Items from a dataset
--------------------

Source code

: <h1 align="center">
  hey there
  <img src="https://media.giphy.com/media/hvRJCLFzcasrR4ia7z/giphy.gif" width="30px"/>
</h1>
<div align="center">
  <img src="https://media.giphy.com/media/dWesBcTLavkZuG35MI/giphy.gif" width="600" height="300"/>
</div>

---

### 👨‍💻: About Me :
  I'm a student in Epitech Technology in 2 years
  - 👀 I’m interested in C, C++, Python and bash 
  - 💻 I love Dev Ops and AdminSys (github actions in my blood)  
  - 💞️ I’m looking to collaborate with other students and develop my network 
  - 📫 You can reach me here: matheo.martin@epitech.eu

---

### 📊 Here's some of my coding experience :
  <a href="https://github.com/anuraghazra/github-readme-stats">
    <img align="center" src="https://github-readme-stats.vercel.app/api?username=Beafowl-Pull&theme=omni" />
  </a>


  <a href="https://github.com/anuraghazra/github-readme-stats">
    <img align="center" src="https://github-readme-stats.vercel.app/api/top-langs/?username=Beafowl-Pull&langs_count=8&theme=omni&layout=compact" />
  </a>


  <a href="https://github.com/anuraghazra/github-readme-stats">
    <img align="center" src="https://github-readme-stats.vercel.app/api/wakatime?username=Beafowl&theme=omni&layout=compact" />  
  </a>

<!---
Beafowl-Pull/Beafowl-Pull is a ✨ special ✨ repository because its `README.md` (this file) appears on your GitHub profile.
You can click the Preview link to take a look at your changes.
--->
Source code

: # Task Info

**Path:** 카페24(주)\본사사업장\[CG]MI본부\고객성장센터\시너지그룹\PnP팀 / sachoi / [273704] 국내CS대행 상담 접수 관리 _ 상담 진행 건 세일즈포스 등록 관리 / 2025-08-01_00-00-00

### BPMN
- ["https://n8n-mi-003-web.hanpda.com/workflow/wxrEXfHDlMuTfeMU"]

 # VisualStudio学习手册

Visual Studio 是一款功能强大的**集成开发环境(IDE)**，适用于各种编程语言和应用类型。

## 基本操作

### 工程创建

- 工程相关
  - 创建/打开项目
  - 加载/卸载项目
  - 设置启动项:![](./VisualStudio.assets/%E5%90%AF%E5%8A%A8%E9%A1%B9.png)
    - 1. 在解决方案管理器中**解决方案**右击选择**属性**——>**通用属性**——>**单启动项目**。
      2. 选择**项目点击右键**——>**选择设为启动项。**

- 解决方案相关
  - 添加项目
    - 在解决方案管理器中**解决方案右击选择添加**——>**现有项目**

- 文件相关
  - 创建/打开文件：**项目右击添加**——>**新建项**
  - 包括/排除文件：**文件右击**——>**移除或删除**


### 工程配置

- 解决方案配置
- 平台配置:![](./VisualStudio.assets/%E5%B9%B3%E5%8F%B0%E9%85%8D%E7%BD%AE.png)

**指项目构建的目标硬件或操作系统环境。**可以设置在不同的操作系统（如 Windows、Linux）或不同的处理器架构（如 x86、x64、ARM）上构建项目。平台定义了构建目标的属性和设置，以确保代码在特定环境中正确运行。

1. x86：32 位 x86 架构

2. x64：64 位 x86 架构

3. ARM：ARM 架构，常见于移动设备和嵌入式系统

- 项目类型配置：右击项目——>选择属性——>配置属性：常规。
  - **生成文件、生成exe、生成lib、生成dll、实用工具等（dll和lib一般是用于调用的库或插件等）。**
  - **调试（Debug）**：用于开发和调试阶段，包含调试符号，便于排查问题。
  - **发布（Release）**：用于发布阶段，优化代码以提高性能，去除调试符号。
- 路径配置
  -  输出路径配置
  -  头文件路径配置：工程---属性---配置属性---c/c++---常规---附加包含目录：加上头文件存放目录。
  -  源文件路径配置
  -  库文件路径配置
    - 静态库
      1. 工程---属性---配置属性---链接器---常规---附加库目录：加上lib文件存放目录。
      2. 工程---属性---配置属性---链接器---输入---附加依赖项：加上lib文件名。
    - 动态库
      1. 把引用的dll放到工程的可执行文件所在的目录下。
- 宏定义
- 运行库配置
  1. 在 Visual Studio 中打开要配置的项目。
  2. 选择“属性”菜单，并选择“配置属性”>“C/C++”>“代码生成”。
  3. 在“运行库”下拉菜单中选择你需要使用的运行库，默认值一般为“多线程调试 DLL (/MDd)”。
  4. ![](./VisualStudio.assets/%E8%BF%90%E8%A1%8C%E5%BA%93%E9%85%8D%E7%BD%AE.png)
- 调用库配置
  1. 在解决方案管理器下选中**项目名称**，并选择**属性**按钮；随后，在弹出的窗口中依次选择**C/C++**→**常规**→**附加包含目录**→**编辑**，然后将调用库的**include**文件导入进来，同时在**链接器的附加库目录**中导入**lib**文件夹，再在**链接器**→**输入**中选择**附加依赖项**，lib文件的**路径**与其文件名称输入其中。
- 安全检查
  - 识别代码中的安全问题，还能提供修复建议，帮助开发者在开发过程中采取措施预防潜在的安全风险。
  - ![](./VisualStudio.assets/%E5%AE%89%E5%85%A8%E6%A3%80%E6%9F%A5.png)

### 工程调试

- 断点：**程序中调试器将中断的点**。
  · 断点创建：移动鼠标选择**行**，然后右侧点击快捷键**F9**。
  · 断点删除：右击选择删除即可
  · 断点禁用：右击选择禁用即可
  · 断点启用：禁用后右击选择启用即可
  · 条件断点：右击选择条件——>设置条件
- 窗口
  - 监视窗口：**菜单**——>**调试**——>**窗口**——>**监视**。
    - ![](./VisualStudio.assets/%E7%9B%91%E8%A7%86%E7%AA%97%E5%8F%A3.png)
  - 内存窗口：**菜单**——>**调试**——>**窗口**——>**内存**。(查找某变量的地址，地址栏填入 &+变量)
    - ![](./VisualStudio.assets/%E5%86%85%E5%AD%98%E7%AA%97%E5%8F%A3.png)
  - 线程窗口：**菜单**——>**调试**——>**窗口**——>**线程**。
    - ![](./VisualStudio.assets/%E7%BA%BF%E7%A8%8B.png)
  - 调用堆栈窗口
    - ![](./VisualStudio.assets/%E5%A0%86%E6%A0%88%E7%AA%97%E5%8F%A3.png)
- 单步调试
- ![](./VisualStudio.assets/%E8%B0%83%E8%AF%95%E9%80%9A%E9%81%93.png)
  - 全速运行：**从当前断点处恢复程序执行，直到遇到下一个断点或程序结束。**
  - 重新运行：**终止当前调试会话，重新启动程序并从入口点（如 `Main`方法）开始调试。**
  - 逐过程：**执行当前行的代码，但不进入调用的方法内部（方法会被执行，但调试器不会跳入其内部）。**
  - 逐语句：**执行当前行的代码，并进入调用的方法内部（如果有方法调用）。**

--------------------

Task description =
The required answer is each line of the entries containing the string "配置属性".

Solution =
- 项目类型配置：右击项目——>选择属性——>配置属性：常规。
  -  头文件路径配置：工程---属性---配置属性---c/c++---常规---附加包含目录：加上头文件存放目录。
      1. 工程---属性---配置属性---链接器---常规---附加库目录：加上lib文件存放目录。
      2. 工程---属性---配置属性---链接器---输入---附加依赖项：加上lib文件名。
  2. 选择“属性”菜单，并选择“配置属性”>“C/C++”>“代码生成”。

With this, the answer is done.